If a post Covid-19 business environment is likened to a post recession then alternative financiers will be busy and experienced brokers have a profoundly important part to play.

Peer to Peer Lending

There may be trouble ahead. I take a keen interest in the P2P sector having worked closely with two of the platforms.

I use assorted research tools including those that enable me to search businesses by secured lender. The results from a few P2P platforms are troubling given the apparent deterioration of their books with some of their borrowers looking to be in deep financial trouble.

Almost by definition those businesses that borrow over P2P platforms will not be the strongest financially. They will be paying higher rates than available via conventional sources, not only to give those that are lending a good return but also to feed the platform itself, and their costs are not insignificant.

If borrowers, in numbers, start to fall into some kind of insolvency process or disappear completely then the sector will struggle to survive and a lot of investors will lose capital.

As a broker, talking to businesses looking to borrow, P2P borrowing would be a long way down the recommendation list. Were anyone to ask about the merits of lending across a platform, then extreme caution needs to be exercised. Funds are not covered by the Financial Services Compensation Scheme so never has the phrase ‘Capital at Risk’ been more appropriate.

CoronaVirus Business Support

New figures from the British Business Bank released on 4/8/20 reveal that the level of support given to British businesses is now over £50Billion

The largest element of funding has come via Bounce Back Loans (£2k to £50k), with the cumulative value of approved facilities totalling £34.34Billion and with over 1.1m businesses approved an average loan size of just over £30k is evident

£13Billion has been approved under CBILS (up to £5m) across just short of 59k businesses suggesting an average loan size of just over £220k.
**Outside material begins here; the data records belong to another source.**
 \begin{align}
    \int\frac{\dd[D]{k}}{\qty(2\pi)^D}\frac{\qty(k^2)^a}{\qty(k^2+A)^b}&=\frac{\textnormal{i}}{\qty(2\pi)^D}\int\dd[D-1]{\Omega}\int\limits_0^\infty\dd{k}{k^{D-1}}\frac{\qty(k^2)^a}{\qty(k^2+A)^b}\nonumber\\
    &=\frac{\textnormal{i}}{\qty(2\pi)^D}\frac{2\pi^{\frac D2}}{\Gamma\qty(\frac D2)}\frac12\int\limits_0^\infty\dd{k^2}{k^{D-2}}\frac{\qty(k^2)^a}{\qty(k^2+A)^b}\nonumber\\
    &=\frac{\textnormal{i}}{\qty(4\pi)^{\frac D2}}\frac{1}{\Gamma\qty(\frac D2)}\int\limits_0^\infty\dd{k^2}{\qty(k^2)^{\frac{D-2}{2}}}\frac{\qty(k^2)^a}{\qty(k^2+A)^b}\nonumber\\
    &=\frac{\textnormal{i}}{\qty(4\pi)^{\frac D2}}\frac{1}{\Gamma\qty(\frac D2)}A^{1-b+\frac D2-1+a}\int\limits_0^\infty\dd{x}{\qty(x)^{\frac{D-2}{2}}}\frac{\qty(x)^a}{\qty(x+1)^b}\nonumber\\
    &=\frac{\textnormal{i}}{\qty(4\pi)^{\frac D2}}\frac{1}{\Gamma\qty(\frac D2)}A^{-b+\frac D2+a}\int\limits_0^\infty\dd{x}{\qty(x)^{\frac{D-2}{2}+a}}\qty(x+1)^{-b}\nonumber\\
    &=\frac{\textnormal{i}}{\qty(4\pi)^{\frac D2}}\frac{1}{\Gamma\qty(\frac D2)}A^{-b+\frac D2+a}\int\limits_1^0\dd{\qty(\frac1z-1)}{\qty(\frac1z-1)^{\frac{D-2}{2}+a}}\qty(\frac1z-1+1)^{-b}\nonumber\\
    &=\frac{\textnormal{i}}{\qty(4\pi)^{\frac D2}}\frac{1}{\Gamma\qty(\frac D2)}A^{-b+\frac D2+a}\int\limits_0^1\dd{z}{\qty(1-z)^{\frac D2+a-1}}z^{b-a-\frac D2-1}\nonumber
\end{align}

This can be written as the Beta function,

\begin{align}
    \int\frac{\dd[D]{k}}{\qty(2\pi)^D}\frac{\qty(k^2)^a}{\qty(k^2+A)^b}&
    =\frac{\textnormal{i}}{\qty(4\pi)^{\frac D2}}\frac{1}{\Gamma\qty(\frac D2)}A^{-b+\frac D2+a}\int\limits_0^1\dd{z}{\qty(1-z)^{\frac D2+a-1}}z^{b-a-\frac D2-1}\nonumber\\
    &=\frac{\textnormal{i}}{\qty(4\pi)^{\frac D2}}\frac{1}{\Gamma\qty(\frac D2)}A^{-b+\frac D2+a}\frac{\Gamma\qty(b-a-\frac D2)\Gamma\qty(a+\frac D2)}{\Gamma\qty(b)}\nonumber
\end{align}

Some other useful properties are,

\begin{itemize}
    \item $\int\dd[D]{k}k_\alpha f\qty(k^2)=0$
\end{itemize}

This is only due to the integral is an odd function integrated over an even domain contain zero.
With more lenders being added to the list it will be interesting to see where the numbers end and particularly interesting to see what level of delinquency becomes evident over time.

Why some lenders have bothered getting accreditation is a mystery as there are some who simply wont lend still.

Peer to Peer Lending – Growth Street

More news (July 2020) from the P2P lending sector as Growth Street, a facilitator of loans up to £1m to UK SME’s describe themselves as being in a ‘Resolution Event’ at the conclusion of which it will ‘aim to cease business activities and wind down its operations’

I guess the statement is open to interpretation, and those SME’s currently borrowing from Growth Street (their statistics page suggests 86 current borrowers with an average funds in use just under £150k, suggesting an overall book size of just under £13m) will need to seek funds elsewhere. Of course right now that will present some borrowers a real headache.

The statistics page indicates an expected default rate of 5.04%, so those investors who lent funds across the platform may anticipate some erosion of their capital.

It really reiterates what has been said before, both here and elsewhere, and I suspect will be said again. Peer to Peer business lending is a high risk strategy, be careful.